Synopsis
Explains how the cataclysmic-collision theory of dinosaur extinction came about and the scientific melee that ensued
Reviews
Powell has an unfortunate tendency to fall back on cliche when better choices abound.... But he writes about science with elegance, and the result is a beguiling book.
Powell lays out persuasively the evidence that has accumulated to give force to the Alvarez theory. He also maintains that the impact theory has transformed geology.
``What killed the dinosaurs? At last the great mystery has been solved.'' Coming from an esteemed geologist, a former college president, and currently the director of the Los Angeles County Museum of Natural History, Powell's claim cannot be dismissed as the ravings of a crank, but its certitude is, to say the least, unusual. Then the qualifier: ``A theory is never proven,'' which settles Powell square in the Popper/Kuhn nexus and gives him room to move. The answer to what killed the dinosaurs, Powell believes, has been found in the Alvarez Theory, elucidated by a Nobel Prizewinning physicist and his geologist son, which suggests a random catastrophe--a large meteorite striking the earth--raised clouds of dust, lowered temperatures and halted photosynthesis and devastated the food chain, thus spelling the great lizards' doom. This is long at odds with the gradualist, deep-time approach governing much geologic thought, and provoked much scorn. Powell endeavors to make the Alvarez idea accessible, but he can't help but wade through thickets of vertebrate paleontology and rare-metal chemistry, pick his way among impact markers like shatter cones and shocked quartz grains, painstakingly dissect the iridium anomaly found in Cretaceous-Tertiary boundary clays. Even so, Powell rarely loses his readers, and all but the most geochronologically, microisotopically, paleobotanically challenged will be able to follow his drift (and appreciate the fact that he gives rival theories their day in his people's court, as well as admitting to the more outlandish conjectures of the pro-impact theorists). Although the evidence Powell submits on behalf of the impact theory is compelling, perhaps more so are his comments on the politics of scientific enquiry: the power plays and back stabbings, the ugly career-ending insults, the absurd effort involved in querying entrenched, if suspect, theories. Powell's overriding notion is undebatable: Chance happenings surely help shape our world, and serendipity--in available tools, say, or disciplinary cross-fertilization--fuels scientific advancement. (photos, not seen) -- Copyright ©1998, Kirkus Associates, LP. All rights reserved.

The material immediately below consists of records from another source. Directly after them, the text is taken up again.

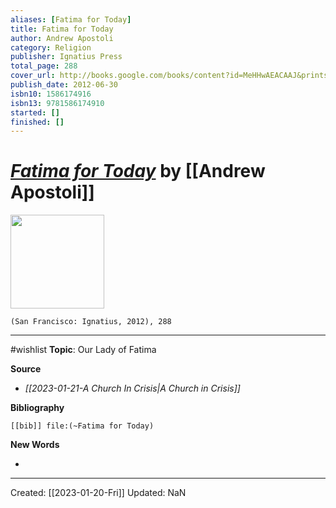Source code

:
 ```yaml
---
aliases: [Fatima for Today]
title: Fatima for Today
author: Andrew Apostoli
category: Religion
publisher: Ignatius Press
total_page: 288
cover_url: http://books.google.com/books/content?id=MeHHwAEACAAJ&printsec=frontcover&img=1&zoom=1&source=gbs_api
publish_date: 2012-06-30
isbn10: 1586174916
isbn13: 9781586174910
started: []
finished: []
---
```

# *[Fatima for Today]()* by [[Andrew Apostoli]]

<img src="http://books.google.com/books/content?id=MeHHwAEACAAJ&printsec=frontcover&img=1&zoom=1&source=gbs_api" width=150>

`(San Francisco: Ignatius, 2012), 288`

--- 
#wishlist
**Topic**: Our Lady of Fatima

**Source**
- *[[2023-01-21-A Church In Crisis|A Church in Crisis]]*


**Bibliography**

```query
[[bib]] file:(~Fatima for Today)
```
 

**New Words**

- 

---
Created: [[2023-01-20-Fri]]
Updated: NaN
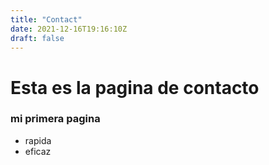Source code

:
 ```yaml
---
title: "Contact"
date: 2021-12-16T19:16:10Z
draft: false
---
```


# Esta es la pagina de contacto

### mi primera pagina

- rapida
- eficaz
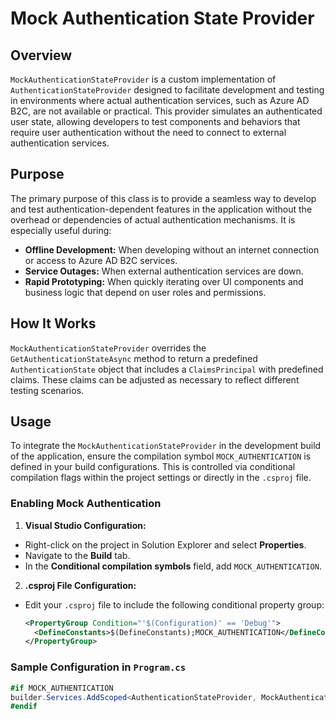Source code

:# Mock Authentication State Provider

## Overview

`MockAuthenticationStateProvider` is a custom implementation of `AuthenticationStateProvider` designed to facilitate development and testing in environments where actual authentication services, such as Azure AD B2C, are not available or practical. This provider simulates an authenticated user state, allowing developers to test components and behaviors that require user authentication without the need to connect to external authentication services.

## Purpose

The primary purpose of this class is to provide a seamless way to develop and test authentication-dependent features in the application without the overhead or dependencies of actual authentication mechanisms. It is especially useful during:

- **Offline Development:** When developing without an internet connection or access to Azure AD B2C services.
- **Service Outages:** When external authentication services are down.
- **Rapid Prototyping:** When quickly iterating over UI components and business logic that depend on user roles and permissions.

## How It Works

`MockAuthenticationStateProvider` overrides the `GetAuthenticationStateAsync` method to return a predefined `AuthenticationState` object that includes a `ClaimsPrincipal` with predefined claims. These claims can be adjusted as necessary to reflect different testing scenarios.

## Usage

To integrate the `MockAuthenticationStateProvider` in the development build of the application, ensure the compilation symbol `MOCK_AUTHENTICATION` is defined in your build configurations. This is controlled via conditional compilation flags within the project settings or directly in the `.csproj` file.

### Enabling Mock Authentication

1. **Visual Studio Configuration:**
  - Right-click on the project in Solution Explorer and select **Properties**.
  - Navigate to the **Build** tab.
  - In the **Conditional compilation symbols** field, add `MOCK_AUTHENTICATION`.

2. **.csproj File Configuration:**
  - Edit your `.csproj` file to include the following conditional property group:
    ```xml
    <PropertyGroup Condition="'$(Configuration)' == 'Debug'">
      <DefineConstants>$(DefineConstants);MOCK_AUTHENTICATION</DefineConstants>
    </PropertyGroup>
    ```

### Sample Configuration in `Program.cs`

```csharp
#if MOCK_AUTHENTICATION
builder.Services.AddScoped<AuthenticationStateProvider, MockAuthenticationStateProvider>();
#endif
```
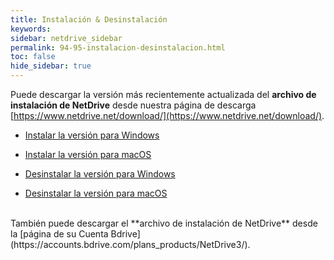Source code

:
 ```yaml
---
title: Instalación & Desinstalación
keywords:
sidebar: netdrive_sidebar
permalink: 94-95-instalacion-desinstalacion.html
toc: false
hide_sidebar: true
---
```


Puede descargar la versión más recientemente actualizada del **archivo de instalación de NetDrive** desde nuestra página de descarga [https://www.netdrive.net/download/](https://www.netdrive.net/download/).

- [Instalar la versión para Windows](95-106-instalar-la-version-para-windows)

- [Instalar la versión para macOS](95-107-instalar-la-version-para-macos)

- [Desinstalar la versión para Windows](95-105-desinstalar-de-windows)

- [Desinstalar la versión para macOS](95-108-desinstalar-la-version-para-macos)

<BR>
También puede descargar el **archivo de instalación de NetDrive** desde la [página de su Cuenta Bdrive](https://accounts.bdrive.com/plans_products/NetDrive3/).
<BR><BR><BR><BR><BR><BR><BR><BR><BR>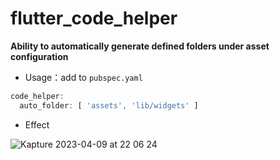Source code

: # flutter_code_helper

**Ability to automatically generate defined folders under asset configuration**

- Usage：add to `pubspec.yaml`

```dart
code_helper:
  auto_folder: [ 'assets', 'lib/widgets' ]
```

- Effect

![Kapture 2023-04-09 at 22 06 24](https://user-images.githubusercontent.com/35656085/230777613-ffe3eaab-bf5d-45f6-896e-9c7446511994.gif)

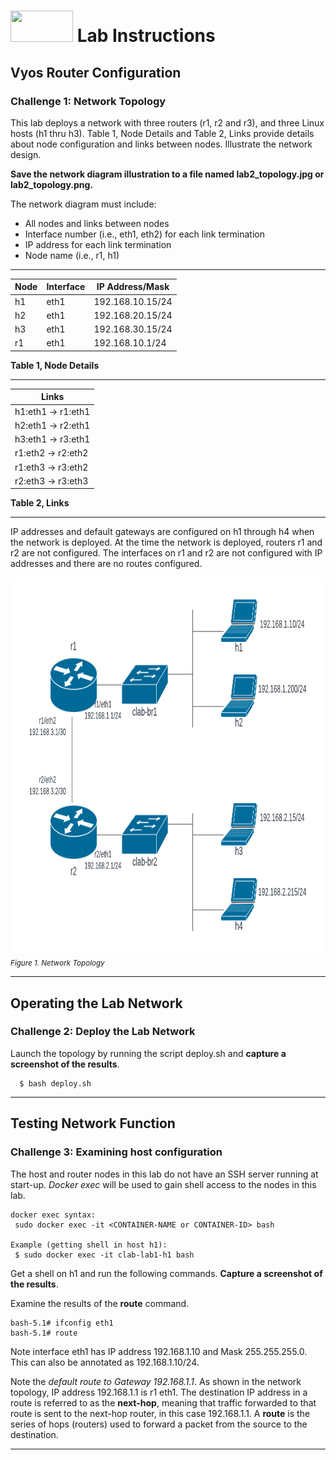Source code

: # <img src="https://www.tamusa.edu/brandguide/jpeglogos/tamusa_final_logo_bw1.jpg" width="100" height="50"> Lab Instructions
## Vyos Router Configuration
### Challenge 1: Network Topology

This lab deploys a network with three routers (r1, r2 and r3), and three Linux hosts (h1 thru h3). Table 1, Node Details and Table 2, Links provide details about node configuration and links between nodes. Illustrate the network design. 

**Save the network diagram illustration to a file named lab2_topology.jpg or lab2_topology.png.** 

The network diagram must include:
* All nodes and links between nodes
* Interface number (i.e., eth1, eth2) for each link termination
* IP address for each link termination
* Node name (i.e., r1, h1)

---

|Node|Interface|IP Address/Mask|
|---|---|---|
|h1|eth1|192.168.10.15/24|
|h2|eth1|192.168.20.15/24|
|h3|eth1|192.168.30.15/24|
|r1|eth1|192.168.10.1/24|

**Table 1, Node Details**

---

|Links|
|---|
|h1:eth1 -> r1:eth1|
|h2:eth1 -> r2:eth1|
|h3:eth1 -> r3:eth1|
|r1:eth2 -> r2:eth2|
|r1:eth3 -> r3:eth2|
|r2:eth3 -> r3:eth3|

**Table 2, Links**

---


IP addresses and default gateways are configured on h1 through h4 when the network is deployed. At the time the network is deployed, routers r1 and r2 are not configured. The interfaces on r1 and r2 are not configured with IP addresses and there are no routes configured.

<img src="../images/router_basic_practice.png" width="900" height="600">
<sub><i>Figure 1. Network Topology</i></sub>
<p></p>
<p></p>

--- 
## Operating the Lab Network
### Challenge 2: Deploy the Lab Network
Launch the topology by running the script deploy.sh and **capture a screenshot of the results**.
```
  $ bash deploy.sh
```
--- 
## Testing Network Function
### Challenge 3: Examining host configuration

The host and router nodes in this lab do not have an SSH server running at start-up. *Docker exec* will be used to gain shell access to the nodes in this lab.
```
docker exec syntax:
 sudo docker exec -it <CONTAINER-NAME or CONTAINER-ID> bash

Example (getting shell in host h1):
 $ sudo docker exec -it clab-lab1-h1 bash
```
Get a shell on h1 and run the following commands. **Capture a screenshot of the results**. 

Examine the results of the **route** command. 
```
bash-5.1# ifconfig eth1
bash-5.1# route
```
Note interface eth1 has IP address 192.168.1.10 and Mask 255.255.255.0. This can also be annotated as 192.168.1.10/24. 

Note the *default route to Gateway 192.168.1.1*. As shown in the network topology, IP address 192.168.1.1 is r1 eth1. The destination IP address in a route is referred to as the **next-hop**, meaning that traffic forwarded to that route is sent to the next-hop router, in this case 192.168.1.1. A **route** is the series of hops (routers) used to forward a packet from the source to the destination.

--- 
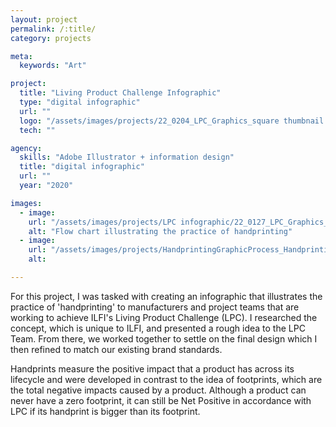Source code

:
 ```yaml
---
layout: project
permalink: /:title/
category: projects

meta:
  keywords: "Art"

project:
  title: "Living Product Challenge Infographic"
  type: "digital infographic"
  url: ""
  logo: "/assets/images/projects/22_0204_LPC_Graphics_square thumbnail copy 2.png"
  tech: ""

agency:
  skills: "Adobe Illustrator + information design"
  title: "digital infographic"
  url: ""
  year: "2020"

images:
  - image:
    url: "/assets/images/projects/LPC infographic/22_0127_LPC_Graphics_final redesign copy.png"
    alt: "Flow chart illustrating the practice of handprinting"
  - image:
    url: "/assets/images/projects/HandprintingGraphicProcess_Handprinting process.png"
    alt:      

---
```

<p>For this project, I was tasked with creating an infographic that illustrates the practice of 'handprinting' to manufacturers and project teams that are working to achieve ILFI's Living Product Challenge (LPC). I researched the concept, which is unique to ILFI, and presented a rough idea to the LPC Team. From there, we worked together to settle on the final design which I then refined to match our existing brand standards.</p>

<p>Handprints measure the positive impact that a product has across its lifecycle and were developed in contrast to the idea of footprints, which are the total negative impacts caused by a product. Although a product can never have a zero footprint, it can still be Net Positive in accordance with LPC if its handprint is bigger than its footprint.</p>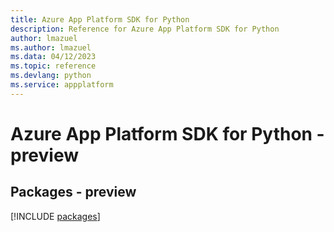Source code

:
 ```yaml
---
title: Azure App Platform SDK for Python
description: Reference for Azure App Platform SDK for Python
author: lmazuel
ms.author: lmazuel
ms.data: 04/12/2023
ms.topic: reference
ms.devlang: python
ms.service: appplatform
---
```

# Azure App Platform SDK for Python - preview
## Packages - preview
[!INCLUDE [packages](app-platform-index.md)]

Powell is the director of the Los Angeles County Museum of Natural History, and taught geology at Oberlin College for 20 years. In 1980, a physicist father and his geologist son rocked the scientific world by their proposed theory that dinosaurs became extinct because of an impact by an asteroid or comet. Powell recounts the bitter debates over Luis and Walter Alvarez's idea and years of intense research that followed, culminating in the discovery of a gigantic crater deeply buried in the Yucatan Peninsula, which seemed to prove the probability that science and evolution are punctuated by random events. The author's presentation of the dramatic events surrounding the controversy, the bitter refutations, and, finally, acceptance of the Alvarez theory is fascinating by itself. But Powell also examines the equally interesting factors that inhibit science from making paradigm shifts. Some formulas and terminology are designed for specialists in the field, but the overall content here is geared to general readers and is utterly engrossing. [Interested readers may also want Walter Alvarez's own account, T. Rex and the Crater of Doom, LJ 6/15/97.?Ed.]?Gloria Maxwell, Kansas City P.L., M.
-?Gloria Maxwell, Kansas City P.L., MO
Copyright 1998 Reed Business Information, Inc.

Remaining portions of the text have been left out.